Start of Records shown

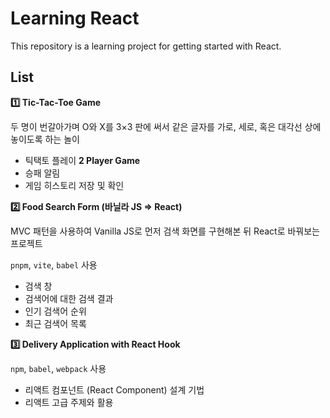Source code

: # Learning React

This repository is a learning project for getting started with React.

## List

**1️⃣ Tic-Tac-Toe Game**

두 명이 번갈아가며 O와 X를 3×3 판에 써서 같은 글자를 가로, 세로, 혹은 대각선 상에 놓이도록 하는 놀이

- 틱택토 플레이 **2 Player Game**
- 승패 알림
- 게임 히스토리 저장 및 확인

**2️⃣ Food Search Form (바닐라 JS => React)**

MVC 패턴을 사용하여 Vanilla JS로 먼저 검색 화면를 구현해본 뒤 React로 바꿔보는 프로젝트

`pnpm`, `vite`, `babel` 사용

- 검색 창
- 검색어에 대한 검색 결과
- 인기 검색어 순위
- 최근 검색어 목록

**3️⃣ Delivery Application with React Hook**

`npm`, `babel`, `webpack` 사용

- 리액트 컴포넌트 (React Component) 설계 기법
- 리액트 고급 주제와 활용
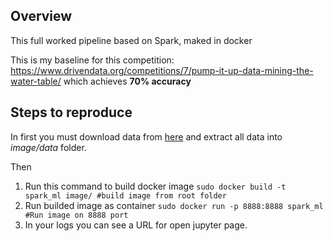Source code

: ## Overview

This full worked pipeline based on Spark, maked in docker

This is my baseline for this competition: https://www.drivendata.org/competitions/7/pump-it-up-data-mining-the-water-table/ which achieves **70% accuracy**

## Steps to reproduce

In first you must download data from [here](https://drive.google.com/open?id=1S5U_KWq_1krY66az11lxz166pEQmIbxm) and extract all data into *image/data* folder.

Then

1. Run this command to build docker image `sudo docker build -t spark_ml image/ #build image from root folder`
2. Run builded image as container `sudo docker run -p 8888:8888 spark_ml #Run image on 8888 port`
3. In your logs you can see a URL for open jupyter page.

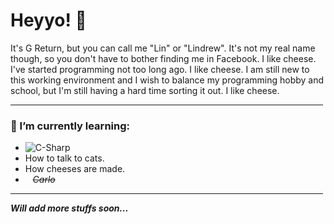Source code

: # Heyyo! 👋 
It's G Return, but you can call me "Lin" or "Lindrew". It's not my real name though, so you don't have to bother finding me in Facebook. I like cheese. I've started programming not too long ago. I like cheese. I am still new to this working environment and I wish to balance my programming hobby and school, but I'm still having a hard time sorting it out. I like cheese.
<hr color="blue" width="500px">

### 🌱 I’m currently learning:
  <ul>
  <li><img alt="C-Sharp" src="https://img.shields.io/badge/C%23-239120?logo=c-sharp&logoColor=blueviolet&style=flat&logo=appveyor"></li>
  <li>How to talk to cats.</li>
  <li>How cheeses are made.</li>
  <li>&nbsp;&nbsp;&nbsp;<i><del>Carlo</del></i></li>
  </ul>
  <hr color="blue" width="500px">
  
  <i><b>Will add more stuffs soon...</b></i>
<!--
**GReturn/GReturn** is a ✨ _special_ ✨ repository because its `README.md` (this file) appears on your GitHub profile.

Here are some ideas to get you started:

- 🔭 I’m currently working on ...
- 🌱 I’m currently learning ...
- 👯 I’m looking to collaborate on ...
- 🤔 I’m looking for help with ...
- 💬 Ask me about ...
- 📫 How to reach me: ...
- 😄 Pronouns: ...
- ⚡ Fun fact: ...
-->
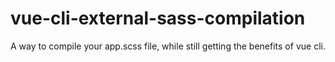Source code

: # vue-cli-external-sass-compilation
A way to compile your app.scss file, while still getting the benefits of vue cli.

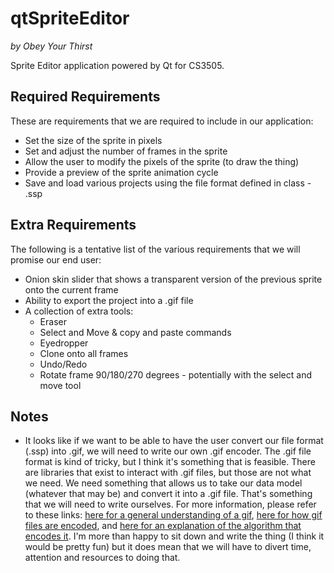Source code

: # qtSpriteEditor

*by Obey Your Thirst*

Sprite Editor application powered by Qt for CS3505.

## Required Requirements

These are requirements that we are required to include in our application:

* Set the size of the sprite in pixels
* Set and adjust the number of frames in the sprite
* Allow the user to modify the pixels of the sprite (to draw the thing)
* Provide a preview of the sprite animation cycle
* Save and load various projects using the file format defined in class - .ssp

## Extra Requirements

The following is a tentative list of the various requirements that we will promise our end user:

* Onion skin slider that shows a transparent version of the previous sprite onto the current frame
* Ability to export the project into a .gif file
* A collection of extra tools:
    * Eraser
    * Select and Move & copy and paste commands
    * Eyedropper
    * Clone onto all frames
    * Undo/Redo
    * Rotate frame 90/180/270 degrees - potentially with the select and move tool

## Notes

* It looks like if we want to be able to have the user convert our file format (.ssp) into .gif, we will need to write our own .gif encoder. The .gif file format is kind of tricky, but I think it's something that is feasible. There are libraries that exist to interact with .gif files, but those are not what we need. We need something that allows us to take our data model (whatever that may be) and convert it into a .gif file. That's something that we will need to write ourselves. For more information, please refer to these links: [here for a general understanding of a gif](https://en.wikipedia.org/wiki/GIF), [here for how gif files are encoded](http://giflib.sourceforge.net/whatsinagif/bits_and_bytes.html), and [here for an explanation of the algorithm that encodes it](https://www.youtube.com/watch?v=j2HSd3HCpDs). I'm more than happy to sit down and write the thing (I think it would be pretty fun) but it does mean that we will have to divert time, attention and resources to doing that. 
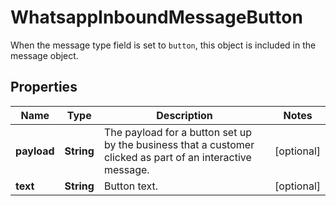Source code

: 

# WhatsappInboundMessageButton

When the message type field is set to `button`, this object is included in the message object.

## Properties

| Name | Type | Description | Notes |
|------------ | ------------- | ------------- | -------------|
|**payload** | **String** | The payload for a button set up by the business that a customer clicked as part of an interactive message. |  [optional] |
|**text** | **String** | Button text. |  [optional] |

End of Records shown

What needs to be done: Please find all lines of the entries that hold the string "looking" and copy them.

Answer area:
- 👯 I’m looking to collaborate on ...
- 🤔 I’m looking for help with ...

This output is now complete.